EU/3/18/2102 - orphan designation for treatment of short bowel syndrome

Short bowel syndrome is a condition in which the body cannot absorb enough fluids and nutrients because much of the intestine is missing due to surgical removal, injury or an inborn defect. As a result, patients may have symptoms such as malnutrition, diarrhoea, dehydration and disturbances of the normal balance of fluids and salts.

In addition, oxalate, a substance that is produced by the breakdown of amino acids or absorbed from the diet, cannot be removed normally from the body in patients with short bowel syndrome, and can build up and cause damage to the kidneys.

Short bowel syndrome is a long-term debilitating and life-threatening condition due to the malnutrition, liver and kidney damage.

At the time of designation, short bowel syndrome affected approximately 0.6 in 10,000 people in the European Union (EU).
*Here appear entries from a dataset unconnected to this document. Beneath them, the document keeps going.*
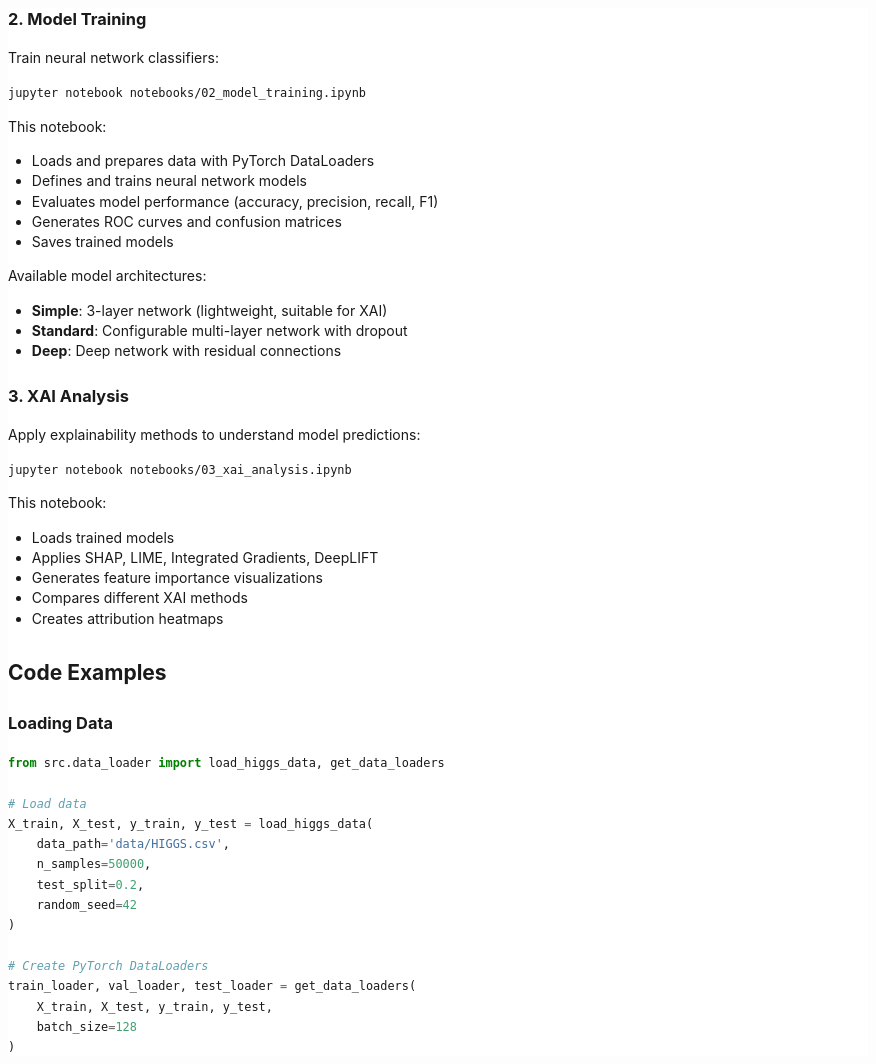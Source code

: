 ### 2. Model Training

Train neural network classifiers:

```bash
jupyter notebook notebooks/02_model_training.ipynb
```

This notebook:
- Loads and prepares data with PyTorch DataLoaders
- Defines and trains neural network models
- Evaluates model performance (accuracy, precision, recall, F1)
- Generates ROC curves and confusion matrices
- Saves trained models

Available model architectures:
- **Simple**: 3-layer network (lightweight, suitable for XAI)
- **Standard**: Configurable multi-layer network with dropout
- **Deep**: Deep network with residual connections

### 3. XAI Analysis

Apply explainability methods to understand model predictions:

```bash
jupyter notebook notebooks/03_xai_analysis.ipynb
```

This notebook:
- Loads trained models
- Applies SHAP, LIME, Integrated Gradients, DeepLIFT
- Generates feature importance visualizations
- Compares different XAI methods
- Creates attribution heatmaps

## Code Examples

### Loading Data

```python
from src.data_loader import load_higgs_data, get_data_loaders

# Load data
X_train, X_test, y_train, y_test = load_higgs_data(
    data_path='data/HIGGS.csv',
    n_samples=50000,
    test_split=0.2,
    random_seed=42
)

# Create PyTorch DataLoaders
train_loader, val_loader, test_loader = get_data_loaders(
    X_train, X_test, y_train, y_test,
    batch_size=128
)
```
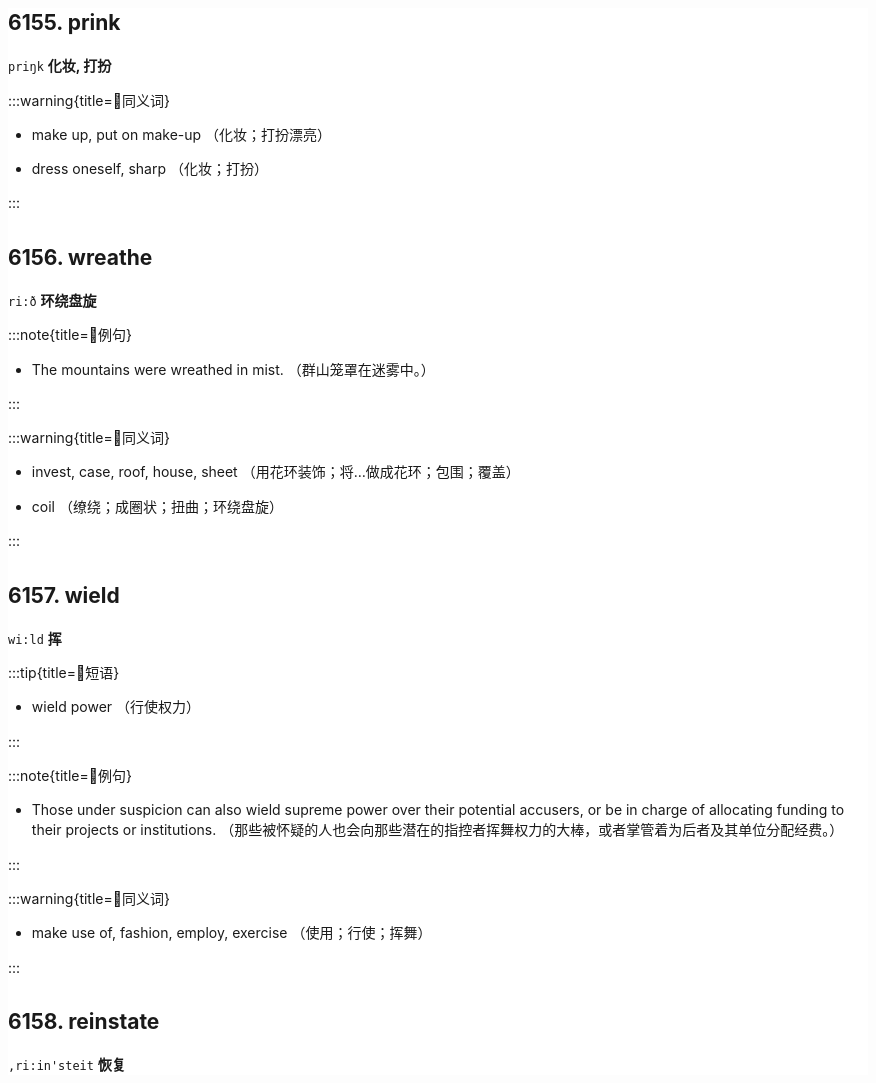 
## 6155. prink

`priŋk`  **化妆, 打扮**

:::warning{title=🤔同义词}

- make up, put on make-up （化妆；打扮漂亮）

- dress oneself, sharp （化妆；打扮）

:::


## 6156. wreathe

`ri:ð`  **环绕盘旋**

:::note{title=🎤例句}

- The mountains were wreathed in mist. （群山笼罩在迷雾中。）

:::

:::warning{title=🤔同义词}

- invest, case, roof, house, sheet （用花环装饰；将…做成花环；包围；覆盖）

- coil （缭绕；成圈状；扭曲；环绕盘旋）

:::


## 6157. wield

`wi:ld`  **挥**

:::tip{title=🤩短语}

- wield power （行使权力）

:::

:::note{title=🎤例句}

- Those under suspicion can also wield supreme power over their potential accusers, or be in charge of allocating funding to their projects or institutions. （那些被怀疑的人也会向那些潜在的指控者挥舞权力的大棒，或者掌管着为后者及其单位分配经费。）

:::

:::warning{title=🤔同义词}

- make use of, fashion, employ, exercise （使用；行使；挥舞）

:::


## 6158. reinstate

`,ri:in'steit`  **恢复**
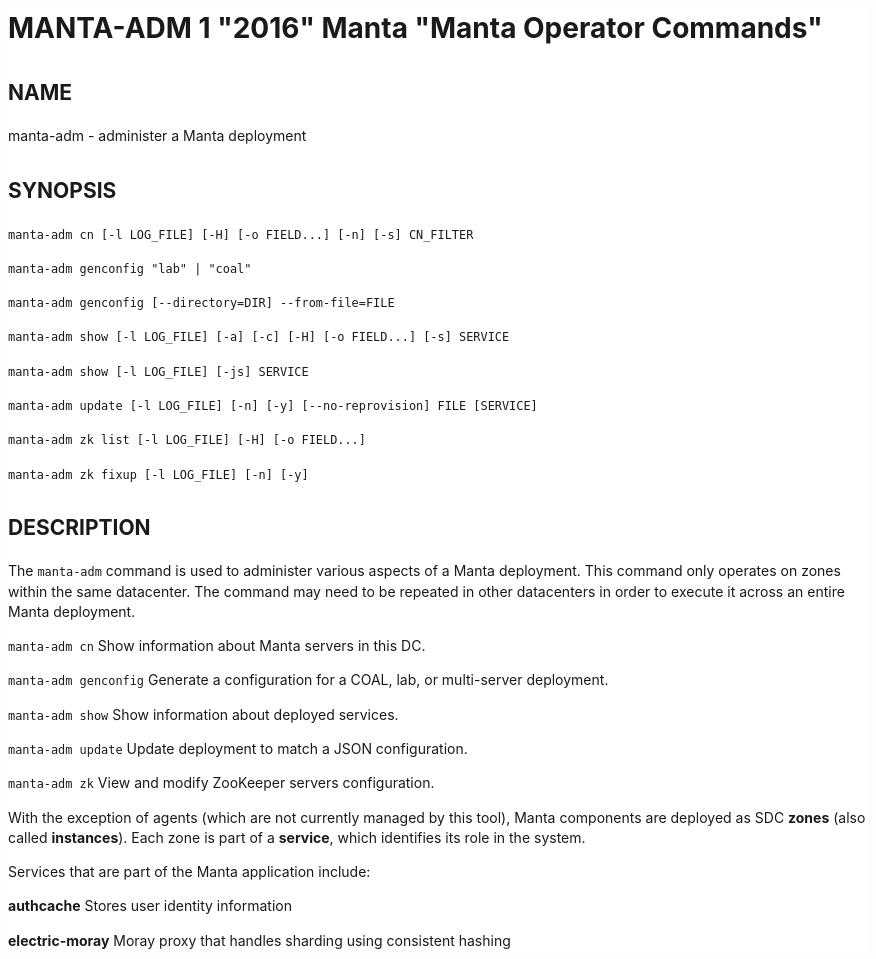 # MANTA-ADM 1 "2016" Manta "Manta Operator Commands"

## NAME

manta-adm - administer a Manta deployment

## SYNOPSIS

`manta-adm cn [-l LOG_FILE] [-H] [-o FIELD...] [-n] [-s] CN_FILTER`

`manta-adm genconfig "lab" | "coal"`

`manta-adm genconfig [--directory=DIR] --from-file=FILE`

`manta-adm show [-l LOG_FILE] [-a] [-c] [-H] [-o FIELD...] [-s] SERVICE`

`manta-adm show [-l LOG_FILE] [-js] SERVICE`

`manta-adm update [-l LOG_FILE] [-n] [-y] [--no-reprovision] FILE [SERVICE]`

`manta-adm zk list [-l LOG_FILE] [-H] [-o FIELD...]`

`manta-adm zk fixup [-l LOG_FILE] [-n] [-y]`


## DESCRIPTION

The `manta-adm` command is used to administer various aspects of a Manta
deployment.  This command only operates on zones within the same datacenter.
The command may need to be repeated in other datacenters in order to execute it
across an entire Manta deployment.

`manta-adm cn`
  Show information about Manta servers in this DC.

`manta-adm genconfig`
  Generate a configuration for a COAL, lab, or multi-server deployment.

`manta-adm show`
  Show information about deployed services.

`manta-adm update`
  Update deployment to match a JSON configuration.

`manta-adm zk`
  View and modify ZooKeeper servers configuration.

With the exception of agents (which are not currently managed by this tool),
Manta components are deployed as SDC **zones** (also called **instances**).
Each zone is part of a **service**, which identifies its role in the system.

Services that are part of the Manta application include:

**authcache**
  Stores user identity information

**electric-moray**
  Moray proxy that handles sharding using consistent hashing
This was equivalent to a total of around 31,000 people*, and is below the ceiling for orphan designation, which is 5 people in 10,000. This is based on the information provided by the sponsor and the knowledge of the Committee for Orphan Medicinal Products (COMP).

At the time of designation, the medicine Revestive (teduglutide) was authorised in the EU for treatment of short bowel syndrome. In addition, patients were treated with parenteral nutrition (feeding by a drip into a vein), vitamin and mineral supplements, and medicines to manage symptoms. In severe cases intestinal transplantation was used.

The sponsor has provided sufficient information to show that apraglutide might be of significant benefit for patients with short bowel syndrome. Early data show that patients receiving the medicine once weekly could absorb more food and gained weight. It was noted that the currently authorised medicine is given daily.

This assumption will need to be confirmed at the time of marketing authorisation, in order to maintain the orphan status.

Apraglutide is similar to human glucagon-like peptide 2 (GLP-2), a hormone made in the gut that increases absorption of nutrients from the intestine. Like GLP-2, apraglutide increases intestinal absorption by increasing blood flow to and from the gut, reducing the speed at which food passes through the gut and reducing acid secretions in the stomach which can interfere with absorption in the intestine.

The effects of apraglutide have been evaluated in experimental models.

At the time of submission of the application for orphan designation, clinical trials with apraglutide in patients with short bowel syndrome were ongoing.

At the time of submission, apraglutide was not authorised anywhere in the EU for short bowel syndrome or designated as an orphan medicinal product elsewhere for this condition.

In accordance with Regulation (EC) No 141/2000 of 16 December 1999, the COMP adopted a positive opinion on 18 October 2018 recommending the granting of this designation.

• the seriousness of the condition;
• the existence of alternative methods of diagnosis, prevention or treatment;
• either the rarity of the condition (affecting not more than 5 in 10,000 people in the EU) or insufficient returns on investment.

Designated orphan medicinal products are products that are still under investigation and are considered for orphan designation on the basis of potential activity. An orphan designation is not a marketing authorisation. As a consequence, demonstration of quality, safety and efficacy is necessary before a product can be granted a marketing authorisation.